NOBODY denies Port of Spain is dying.

That the population of the capital city has fallen from 94,000 to 37,000 in the years since independence is reason enough to make that declaration.

But so too are all the things the casual observer can see.

Despite the high traffic passing through its streets, the city becomes a ghost town at nights. At the best of times, it is a place where people take more pleasure in leaving than arriving.

Million-dollar “master plans” over the years to remedy the city’s parlous state have not been so masterful after all.

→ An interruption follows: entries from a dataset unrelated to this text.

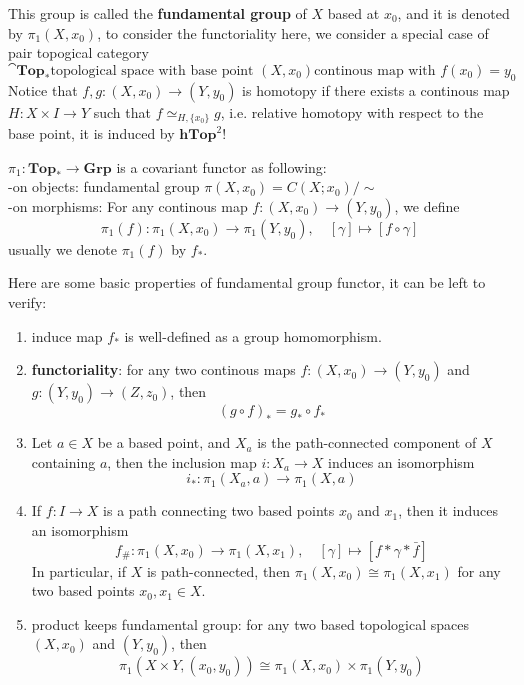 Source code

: This group is called the \textbf{fundamental group} of \(X\) based at \(x_0\), and it is denoted by \(\pi_1(X,x_0)\), to consider the functoriality here, we consider a special case of pair topogical category
\[\cat{\mathbf{Top}_*}{\text{topological space with base point }(X,x_0)}{\text{continous map with } f(x_0) = y_0}\]
Notice that \(f,g:(X,x_0) \to (Y,y_0)\) is homotopy if there exists a continous map \(H:X \times I \to Y\) such that \(f \simeq_{H,\{x_0\}} g\), i.e. relative homotopy with respect to the base point, it is induced by \(\mathbf{hTop}^2\)!
\begin{definition}
    \(\pi_1: \mathbf{Top}_* \to \mathbf{Grp}\) is a covariant functor as following:\\

    -on objects: fundamental group \(\pi(X,x_0) = C(X;x_0)/\sim \)\\

    -on morphisms: For any continous map \(f:(X,x_0) \to (Y,y_0)\), we define
    \[\pi_1(f): \pi_1(X,x_0) \to \pi_1(Y,y_0), \quad [\gamma] \mapsto [f \circ \gamma]\]
    usually we denote \(\pi_1(f)\) by \(f_*\).
\end{definition}

Here are some basic properties of fundamental group functor, it can be left to verify:
\begin{enumerate}
    \item induce map \(f_*\) is well-defined as a group homomorphism.
    \item \textbf{functoriality}: for any two continous maps \(f:(X,x_0) \to (Y,y_0)\) and \(g:(Y,y_0) \to (Z,z_0)\), then
    \[(g \circ f)_* = g_* \circ f_*\]
    \item Let \(a \in X\) be a based point, and \(X_a\) is the path-connected component of \(X\) containing \(a\), then the inclusion map \(i:X_a \to X\) induces an isomorphism
    \[i_*: \pi_1(X_a,a) \to \pi_1(X,a)\]
    \item If \(f:I \to X\) is a path connecting two based points \(x_0\) and \(x_1\), then it induces an isomorphism
    \[f_{\#}:\pi_1(X,x_0) \to \pi_1(X,x_1), \quad [\gamma] \mapsto [f * \gamma * \bar{f}]\]
    In particular, if \(X\) is path-connected, then \(\pi_1(X,x_0) \cong \pi_1(X,x_1)\) for any two based points \(x_0,x_1 \in X\).
    \item product keeps fundamental group: for any two based topological spaces \((X,x_0)\) and \((Y,y_0)\), then
    \[\pi_1(X \times Y, (x_0,y_0)) \cong \pi_1(X,x_0) \times \pi_1(Y,y_0)\]
\end{enumerate}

Issues like flash flooding, street dwelling, pedestrianisation, pollution and lack of public facilities have been addressed, but remain to be comprehensively worked out.

So the Prime Minister’s bid to lure $14 billion in financing into public-private projects in the city triggers the immediate response that we need to go back to basics, and not repeat the mistakes of the past.

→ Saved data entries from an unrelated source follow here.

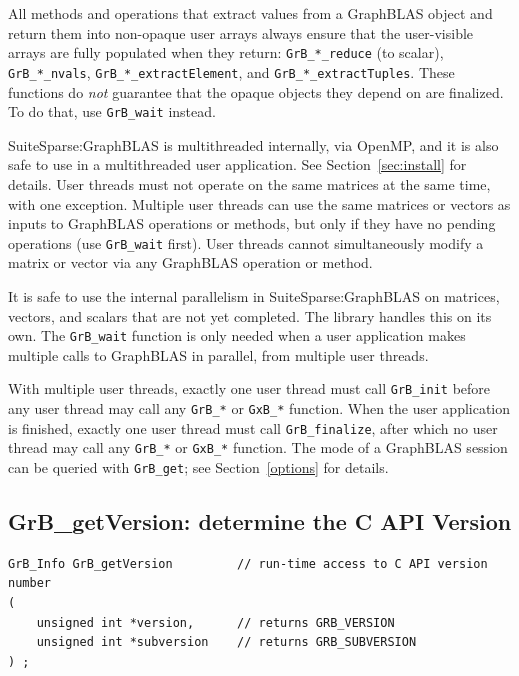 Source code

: All methods and operations that extract values from a GraphBLAS object and
return them into non-opaque user arrays always ensure that the user-visible
arrays are fully populated when they return: \verb'GrB_*_reduce' (to scalar),
\verb'GrB_*_nvals', \verb'GrB_*_extractElement', and
\verb'GrB_*_extractTuples'.  These functions do {\em not} guarantee that the
opaque objects they depend on are finalized.  To do that, use
\verb'GrB_wait' instead.

SuiteSparse:GraphBLAS is multithreaded internally, via OpenMP, and it is also
safe to use in a multithreaded user application.  See Section~\ref{sec:install}
for details.
User threads must not operate on the same matrices at the same time, with one
exception.  Multiple user threads can use the same matrices or vectors as
inputs to GraphBLAS operations or methods, but only if they have no
pending operations (use \verb'GrB_wait'
first).  User threads cannot simultaneously modify a matrix or vector via any
GraphBLAS operation or method.

It is safe to use the internal parallelism in SuiteSparse:GraphBLAS on
matrices, vectors, and scalars that are not yet completed.  The library
handles this on its own.  The \verb'GrB_wait' function is only
needed when a user application makes multiple calls to GraphBLAS in parallel,
from multiple user threads.

With multiple user threads, exactly one user thread must call \verb'GrB_init'
before any user thread may call any \verb'GrB_*' or \verb'GxB_*' function.
When the user application is finished, exactly one user thread must call
\verb'GrB_finalize', after which no user thread may call any \verb'GrB_*' or
\verb'GxB_*' function.
The mode of a GraphBLAS session can be queried with \verb'GrB_get';
see Section~\ref{options} for details.

\newpage
\subsection{{\sf GrB\_getVersion:} determine the C API Version} %
\label{getVersion}

\begin{mdframed}[userdefinedwidth=6in]
{\footnotesize
\begin{verbatim}
GrB_Info GrB_getVersion         // run-time access to C API version number
(
    unsigned int *version,      // returns GRB_VERSION
    unsigned int *subversion    // returns GRB_SUBVERSION
) ;
\end{verbatim}
}\end{mdframed}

Those mistakes will be familiar to Dr Rowley, who sat in cabinets which forged ahead with billion-dollar mega-projects amid widespread concern over poor procurement practices at agencies like Udecott.

Also visible to the casual observer: the huge buildings in the central business district built in anticipation of a renaissance that never came – an “international financial centre,” a massive “government campus plaza,” office towers, academies. The very location of Dr Rowley’s announcement – a posh hotel with more rooms than visitors – is among them.

Have we learned from the past? Though the Prime Minister may be anxious to get things going – especially since there have been 16 plans or reports on the city before now – it is still worth asking whether there was adequate consultation on the latest initiative.

Meanwhile, the invocation of the “public-private partnership” model should not turn attention away from the most unsatisfactory fact that there seems to be little desire to do anything more than make token gestures when it comes to new procurement legislation.

That law is supposed to regulate the use of public resources and limit abuse. Instead, politicians have been proclaiming it piecemeal, setting up offices and boards here and there, while the civil service takes its time to get ready.

The news is not all bad, however.

Dr Rowley is right that now is the time to act. He himself has overseen an impressive array of projects that have restored lustre to part of the city.

Looking at revamped sites such as the Magnificent Seven around the Savannah, it is easier to remember our capital once hosted figures like Queen Elizabeth, Barack Obama, Joe Biden, Hillary Clinton, Ban Ki Moon, Xi Jinping, Fidel Castro and even Donald Trump.

But getting ordinary citizens to feel safe and at home in the city – that should be the Government’s first focus.